In my view, the first requirement of balancing liberty and government at the local level is to discuss what we mean by “government” and have a discussion of what exactly we expect our elected representatives to do for us. One of the chief failings of representative democracy is exactly that it is representative, and that we have a tendency to abdicate our authority to our elected representatives rather more than is prudent.
Most people view representative democracy as a convenience that lifts the burden of governance off of them. This is understandable. Most people have lives to live and jobs to do and families to support, and they don’t have time to be thinking about and making decisions regarding where a new sewer plant needs to be or whether the park’s grass gets mowed. But like any neighborhood convenience store, convenient government is expensive. We pay a pretty penny when we hire people to do all our governing for us.

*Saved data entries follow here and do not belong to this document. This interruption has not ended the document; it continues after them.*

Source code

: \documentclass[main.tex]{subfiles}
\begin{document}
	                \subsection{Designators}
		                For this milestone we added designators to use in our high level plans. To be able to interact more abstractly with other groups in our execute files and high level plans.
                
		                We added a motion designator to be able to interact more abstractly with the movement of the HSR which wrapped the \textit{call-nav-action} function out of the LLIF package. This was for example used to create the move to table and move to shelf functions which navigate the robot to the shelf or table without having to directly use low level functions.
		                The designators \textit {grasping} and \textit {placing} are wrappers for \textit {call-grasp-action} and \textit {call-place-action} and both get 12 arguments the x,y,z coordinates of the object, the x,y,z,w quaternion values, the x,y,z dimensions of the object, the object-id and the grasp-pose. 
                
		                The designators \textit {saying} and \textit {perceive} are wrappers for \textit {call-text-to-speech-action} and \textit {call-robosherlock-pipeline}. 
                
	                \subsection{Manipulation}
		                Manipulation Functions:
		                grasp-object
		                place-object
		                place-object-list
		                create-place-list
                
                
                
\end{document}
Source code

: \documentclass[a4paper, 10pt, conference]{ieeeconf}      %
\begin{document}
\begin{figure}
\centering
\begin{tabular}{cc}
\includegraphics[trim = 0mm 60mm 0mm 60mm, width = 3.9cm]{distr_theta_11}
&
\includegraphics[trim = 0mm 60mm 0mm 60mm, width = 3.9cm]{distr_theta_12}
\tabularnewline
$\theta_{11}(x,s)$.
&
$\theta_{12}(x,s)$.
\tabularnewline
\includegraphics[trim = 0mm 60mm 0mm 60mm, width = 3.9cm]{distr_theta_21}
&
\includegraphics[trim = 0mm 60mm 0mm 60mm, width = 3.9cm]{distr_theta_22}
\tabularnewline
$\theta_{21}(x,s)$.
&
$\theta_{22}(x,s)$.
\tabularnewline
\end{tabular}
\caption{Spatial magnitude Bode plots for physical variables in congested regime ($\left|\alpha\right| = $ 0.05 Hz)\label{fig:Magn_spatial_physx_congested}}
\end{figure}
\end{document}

But the worst part of “convenient democracy” is that in freeing ourselves of the responsibility for staying informed and being involved in our community’s governance, we explicitly accept the judgment of those we appoint to do the job as our own. But at the same time, we very often do not communicate with our elected representatives and let them know how we want things done, so they are left guessing. Sometimes they guess right, sometimes wrong.
We have no one but ourselves to blame for this because we choose to ignore the realities and difficulties of operating a major city and we choose to delegate that authority to elected officials and bureaucrats. And they have the authority, and must perforce act, hopefully using their best judgment, but too often with some personal agenda or even corrupt intention in mind. So, if we, as citizens, do not have a clear vision of our community and what we require of our elected representatives, how can they meet our expectations?
So, let’s begin by examining what our community is, what we would like it to be, and what’s wrong with it. Once we’ve identified some areas where we have some sort of consensus about the issue, we can seek ways to effectuate those ideas.
I leave it to readers to provide commentary on things of concern that we can usefully address with this discussion. Please contribute and when we have some candidates, I’ll extract them, form them for a debate and post the subject for debate under its own title. In this way, it may be possible to debate several different issues at the same time.